Published: May 19, 2026 Updated: Jun 21, 2026 Author: AI Productivity Guide Team 🌐 查看中文版本

Fastest fix: run curl -sI https://yourdomain.com/path | grep -i x-robots on the affected URL. If an X-Robots-Tag: noindex header is present, that header is overriding your meta tag — Google takes the most restrictive value across both signals, so a header noindex beats a meta index every time. Strip the stray header at whatever layer injects it, then re-crawl. If there is no header, jump to Case 5 (robots.txt is blocking the page).

You added <meta name="robots" content="noindex"> to a staging page and a week later the production version is missing from Google. Or the opposite: you noindexed a thank-you page in the meta tag, but it still ranks. In both cases the meta is only half the story — Google reads two channels for robots directives, and they don’t have to agree. The HTTP response header X-Robots-Tag is the other channel, and when the two disagree Google does not pick one source as authoritative. As Google’s robots meta tag spec puts it: “In the case of conflicting robots rules, the more restrictive rule applies.” So it combines the two channels and takes the most restrictive value per directive.

That means a stray X-Robots-Tag: noindex from a CDN rule, a stale Vercel deployment, or an origin middleware can silently kill an HTML page whose meta tag says index. The page looks fine in View Source — browsers don’t show you response headers. Only curl -I (or the Network tab, or Search Console’s “HTTP response” view) shows the truth.

Which bucket are you in

Run the two checks below, then read off the row that matches:

Meta (`curl -s` + grep `robots`)	Header (`curl -sI` + grep `x-robots`)	`robots.txt`	Your case
`noindex`	none	allowed	Case 1 — not re-crawled yet, or meta set by JS
`index` / none	`noindex`	allowed	Case 2 — a header is leaking `noindex`
n/a (PDF, image, ZIP)	`noindex`	allowed	Case 3 — blanket header on non-HTML assets
flips between crawls	flips between crawls	allowed	Case 4 — JS mutates the meta after load
`noindex`	`noindex`	`Disallow`	Case 5 — `robots.txt` blocks the crawl entirely

The last column tells you which fix to apply.
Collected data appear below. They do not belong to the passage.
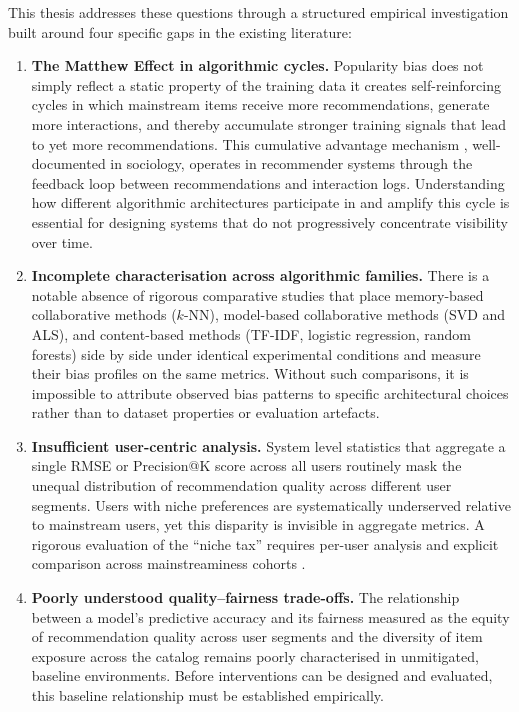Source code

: \documentclass[11pt,a4paper]{report}
\begin{document}
This thesis addresses these questions through a structured empirical investigation built around four specific gaps in the existing literature:

\begin{enumerate}
    \item \textbf{The Matthew Effect in algorithmic cycles.} Popularity bias does not simply reflect a static property of the training data it creates self-reinforcing cycles in which mainstream items receive more recommendations, generate more interactions, and thereby accumulate stronger training signals that lead to yet more recommendations. This cumulative advantage mechanism \citep{merton1968social}, well-documented in sociology, operates in recommender systems through the feedback loop between recommendations and interaction logs. Understanding how different algorithmic architectures participate in and amplify this cycle is essential for designing systems that do not progressively concentrate visibility over time.

    \item \textbf{Incomplete characterisation across algorithmic families.} There is a notable absence of rigorous comparative studies that place memory-based collaborative methods ($k$-NN), model-based collaborative methods (SVD and ALS), and content-based methods (TF-IDF, logistic regression, random forests) side by side under identical experimental conditions and measure their bias profiles on the same metrics. Without such comparisons, it is impossible to attribute observed bias patterns to specific architectural choices rather than to dataset properties or evaluation artefacts.

    \item \textbf{Insufficient user-centric analysis.} System level statistics that aggregate a single RMSE or Precision@K score across all users routinely mask the unequal distribution of recommendation quality across different user segments. Users with niche preferences are systematically underserved relative to mainstream users, yet this disparity is invisible in aggregate metrics. A rigorous evaluation of the ``niche tax'' requires per-user analysis and explicit comparison across mainstreaminess cohorts \citep{abdollahpouri2021usercentered}.

    \item \textbf{Poorly understood quality--fairness trade-offs.} The relationship between a model's predictive accuracy and its fairness measured as the equity of recommendation quality across user segments and the diversity of item exposure across the catalog remains poorly characterised in unmitigated, baseline environments. Before interventions can be designed and evaluated, this baseline relationship must be established empirically.
\end{enumerate}
\end{document}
Cases 2 and 5 cover the large majority of “I set noindex and it didn’t work” (or “I didn’t set noindex and the page vanished”) reports.

How to identify which case you’re in

Case 1: Page has `noindex` in meta but is still indexed

How to spot it:

curl -s https://yourdomain.com/path | grep -i 'name="robots"'
# Shows: <meta name="robots" content="noindex">

curl -sI https://yourdomain.com/path | grep -i x-robots
# Shows: (nothing) — meta says noindex, header says nothing

Then in Search Console URL Inspection, the page reports as indexed.

Why it happens: Google has not re-crawled the page since you added the meta tag, or the page renders the meta via JavaScript and Googlebot didn’t execute that JS during this crawl. The header would have been read instantly on every request; the meta only takes effect on re-crawl + render.

Fix: render noindex server-side in the initial HTML (not via client JS), then use URL Inspection’s “Test live URL” → confirm Google sees noindex in the rendered HTML → “Request indexing” to trigger re-crawl. See I set noindex but the page is still in search results for the full removal timeline.

Case 2: Page has no `noindex` in meta but disappeared from the index

How to spot it:

curl -sI https://yourdomain.com/path | grep -i x-robots
# X-Robots-Tag: noindex, nofollow

Open the page in a browser, View Source — there is no robots meta, or it says index, follow. The header is the killer.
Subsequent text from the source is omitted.